Vinha em mim um estranho bafo de suor, de umidade ao abrir a porta do banco. Era calor humano mesmo. Adentrar a porta principal da agência bancária: um desafio. Tanta gente, tantos rostos, tanta fila. Duas máquinas quebradas, uma em manutenção, uma funcionando bem lentamente, e outra com a Fila do século que se avolumava pelas escadas de acesso e pela rua. Como única opção usei a máquina lenta. Não entendia por que uma Fila tão grande, tão imensa, bem ao meu lado.
Parada aguardando a minha vez, o que meus olhos viam logo reativada a memória: dia de pagamento dos aposentados. A máquina com a estranha fila sinuosa e apertada era a única com uma estagiária rápida e robotizada.
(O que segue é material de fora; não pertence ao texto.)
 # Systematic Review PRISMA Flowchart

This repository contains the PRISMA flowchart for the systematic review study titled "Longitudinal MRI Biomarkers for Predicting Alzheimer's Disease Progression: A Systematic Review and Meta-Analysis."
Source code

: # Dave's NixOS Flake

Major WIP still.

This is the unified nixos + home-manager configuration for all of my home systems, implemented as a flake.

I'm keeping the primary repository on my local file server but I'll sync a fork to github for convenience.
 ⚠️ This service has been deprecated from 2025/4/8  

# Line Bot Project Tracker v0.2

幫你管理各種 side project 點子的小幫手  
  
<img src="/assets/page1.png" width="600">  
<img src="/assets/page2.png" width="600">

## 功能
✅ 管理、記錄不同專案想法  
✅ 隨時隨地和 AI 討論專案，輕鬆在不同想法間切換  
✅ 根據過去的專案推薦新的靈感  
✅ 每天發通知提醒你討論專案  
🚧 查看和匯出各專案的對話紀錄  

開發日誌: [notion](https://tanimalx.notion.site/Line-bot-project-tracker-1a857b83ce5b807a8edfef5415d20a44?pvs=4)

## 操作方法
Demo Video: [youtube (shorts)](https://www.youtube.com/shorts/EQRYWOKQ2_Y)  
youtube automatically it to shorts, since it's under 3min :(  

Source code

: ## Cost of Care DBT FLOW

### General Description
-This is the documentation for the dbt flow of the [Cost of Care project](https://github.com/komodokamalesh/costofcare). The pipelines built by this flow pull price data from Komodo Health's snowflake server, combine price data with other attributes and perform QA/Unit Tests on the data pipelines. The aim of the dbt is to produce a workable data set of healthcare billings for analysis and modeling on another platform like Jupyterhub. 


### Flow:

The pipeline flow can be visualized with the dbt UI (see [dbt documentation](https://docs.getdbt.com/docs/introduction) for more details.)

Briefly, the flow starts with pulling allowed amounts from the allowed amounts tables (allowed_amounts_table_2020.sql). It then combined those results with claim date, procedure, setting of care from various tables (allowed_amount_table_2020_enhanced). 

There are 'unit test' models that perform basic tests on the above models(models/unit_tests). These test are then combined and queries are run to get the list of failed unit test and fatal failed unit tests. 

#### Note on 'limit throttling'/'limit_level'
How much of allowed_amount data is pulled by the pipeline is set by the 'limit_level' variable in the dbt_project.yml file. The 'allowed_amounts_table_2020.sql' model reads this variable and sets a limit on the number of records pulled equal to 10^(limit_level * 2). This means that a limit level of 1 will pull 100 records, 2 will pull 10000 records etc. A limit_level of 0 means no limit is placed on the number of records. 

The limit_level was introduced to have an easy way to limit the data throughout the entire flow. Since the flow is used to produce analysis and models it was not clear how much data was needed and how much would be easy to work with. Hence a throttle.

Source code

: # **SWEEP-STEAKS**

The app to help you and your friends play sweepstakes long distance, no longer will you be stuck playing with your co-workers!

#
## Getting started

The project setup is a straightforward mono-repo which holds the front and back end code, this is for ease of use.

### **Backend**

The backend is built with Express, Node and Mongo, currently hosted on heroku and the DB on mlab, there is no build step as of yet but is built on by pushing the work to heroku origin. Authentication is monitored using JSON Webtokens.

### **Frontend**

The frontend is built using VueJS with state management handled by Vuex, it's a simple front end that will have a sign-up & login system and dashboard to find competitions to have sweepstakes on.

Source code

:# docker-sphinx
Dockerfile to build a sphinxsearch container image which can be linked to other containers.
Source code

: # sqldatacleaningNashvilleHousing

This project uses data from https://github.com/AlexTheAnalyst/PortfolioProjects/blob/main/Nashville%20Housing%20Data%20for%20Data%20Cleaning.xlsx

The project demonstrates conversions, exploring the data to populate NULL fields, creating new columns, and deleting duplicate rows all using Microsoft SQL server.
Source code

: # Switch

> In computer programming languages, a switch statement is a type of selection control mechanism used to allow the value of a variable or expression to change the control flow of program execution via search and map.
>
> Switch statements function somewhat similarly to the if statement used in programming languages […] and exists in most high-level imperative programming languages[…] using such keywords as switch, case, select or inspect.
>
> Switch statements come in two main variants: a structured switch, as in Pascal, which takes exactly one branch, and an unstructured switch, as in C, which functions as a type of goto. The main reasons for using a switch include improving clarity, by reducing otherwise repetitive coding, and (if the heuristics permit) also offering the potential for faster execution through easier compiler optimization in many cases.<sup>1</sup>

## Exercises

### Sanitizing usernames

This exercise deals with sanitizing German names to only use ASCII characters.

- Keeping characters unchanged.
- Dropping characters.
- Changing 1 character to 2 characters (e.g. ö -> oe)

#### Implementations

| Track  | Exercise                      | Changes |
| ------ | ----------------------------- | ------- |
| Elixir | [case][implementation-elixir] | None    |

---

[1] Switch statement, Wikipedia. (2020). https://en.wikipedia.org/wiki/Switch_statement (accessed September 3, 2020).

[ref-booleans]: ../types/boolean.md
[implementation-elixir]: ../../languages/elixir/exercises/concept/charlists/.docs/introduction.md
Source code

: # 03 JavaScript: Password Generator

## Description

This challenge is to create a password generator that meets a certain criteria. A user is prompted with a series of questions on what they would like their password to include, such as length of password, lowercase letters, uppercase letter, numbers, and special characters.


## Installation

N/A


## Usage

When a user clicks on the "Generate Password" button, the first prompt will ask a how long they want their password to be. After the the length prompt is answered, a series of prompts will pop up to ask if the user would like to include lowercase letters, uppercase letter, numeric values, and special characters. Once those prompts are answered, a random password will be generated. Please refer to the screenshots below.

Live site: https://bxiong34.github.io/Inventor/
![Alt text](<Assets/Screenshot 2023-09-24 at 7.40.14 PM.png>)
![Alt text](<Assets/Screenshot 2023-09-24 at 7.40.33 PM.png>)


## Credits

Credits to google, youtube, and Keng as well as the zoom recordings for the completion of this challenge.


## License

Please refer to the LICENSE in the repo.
Para quê um bom dia? Para quê um sorriso. Amos ausentes. “Navegar é preciso”, liberar os pobres, coitados, analfabetos, entristecidos, gastos pelo tempo voraz, era preciso agilizar a fila.
O modus operandi do ato era idêntico. A cena: cartão e senha na mão, alguma grunhidos.
– Vai sacar tudo?humrumm
– Próximooooooo
-Vai sacar tudo? Ahhhh
-Quanto senhor? (As mãos mostram 5 dedos)- só pode ser quinhentos reais, penso eu, mas não haviam palavras…
– Próximoooooo
E assim dezenas e centenas de pessoas, para quem a máquina é uma coisa indecifrável que guarda seu dinheiro, passarão por ali, sem um bom dia , sem um sorriso, sem orientação, sem uma única instrução do uso do cartão, sem Empoderamento.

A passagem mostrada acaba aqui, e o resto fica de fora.